→ **Goal of the exercise**
In the listing, find every line that has the string "smart" and copy it.

→ **Listed entries**
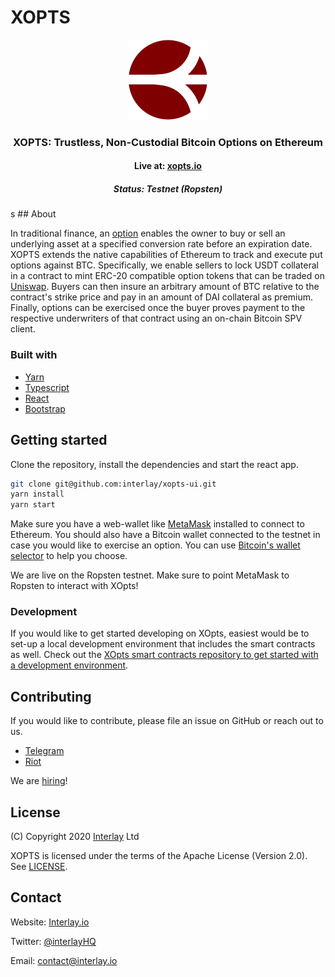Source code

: # XOPTS

<div align="center">
	<p align="center">
		<img src="src/assets/img/xopts.png" alt="logo" width="128" height="128">
	</p>
	<p>
		<h3 align="center">XOPTS: Trustless, Non-Custodial Bitcoin Options on Ethereum</h3>
		<h4 align="center">Live at: <a href="https://xopts.io" target="__blank">xopts.io</a></h5>
		<h5 align="center">Status: Testnet (Ropsten) </h5>
	</p>
</div>
s
## About

In traditional finance, an [option](https://en.wikipedia.org/wiki/Option_(finance)) enables the owner to buy or sell an underlying asset at a specified conversion rate before an expiration date.
XOPTS extends the native capabilities of Ethereum to track and execute put options against BTC. Specifically, we enable sellers to lock USDT collateral in a contract to mint ERC-20 compatible option
tokens that can be traded on [Uniswap](https://uniswap.org/). Buyers can then insure an arbitrary amount of BTC relative to the contract's strike price and pay in an amount of DAI collateral as premium.
Finally, options can be exercised once the buyer proves payment to the respective underwriters of that contract using an on-chain Bitcoin SPV client.

### Built with

* [Yarn](https://yarnpkg.com/)
* [Typescript](https://www.typescriptlang.org/)
* [React](https://reactjs.org/)
* [Bootstrap](https://getbootstrap.com/)

## Getting started

Clone the repository, install the dependencies and start the react app.

```bash
git clone git@github.com:interlay/xopts-ui.git
yarn install
yarn start
```

Make sure you have a web-wallet like [MetaMask](https://metamask.io/) installed to connect to Ethereum. You should also have a Bitcoin wallet connected to the testnet in case you would like to exercise an option. You can use [Bitcoin's wallet selector](https://bitcoin.org/en/choose-your-wallet) to help you choose.

We are live on the Ropsten testnet. Make sure to point MetaMask to Ropsten to interact with XOpts!

### Development

If you would like to get started developing on XOpts, easiest would be to set-up a local development environment that includes the smart contracts as well.
Check out the [XOpts smart contracts repository to get started with a development environment](https://github.com/interlay/xopts).

## Contributing

If you would like to contribute, please file an issue on GitHub or reach out to us.

- [Telegram](t.me/interlay)
- [Riot](https://matrix.to/#/!nZablWWaicZyVTWyZk:matrix.org?via=matrix.org)

We are [hiring](https://www.interlay.io/careers/)!

## License

(C) Copyright 2020 [Interlay](https://www.interlay.io) Ltd

XOPTS is licensed under the terms of the Apache License (Version 2.0). See [LICENSE](LICENSE).

## Contact

Website: [Interlay.io](https://www.interlay.io)

Twitter: [@interlayHQ](https://twitter.com/InterlayHQ)

Email: contact@interlay.io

→ **Worked solution**
If you would like to get started developing on XOpts, easiest would be to set-up a local development environment that includes the smart contracts as well.
Check out the [XOpts smart contracts repository to get started with a development environment](https://github.com/interlay/xopts).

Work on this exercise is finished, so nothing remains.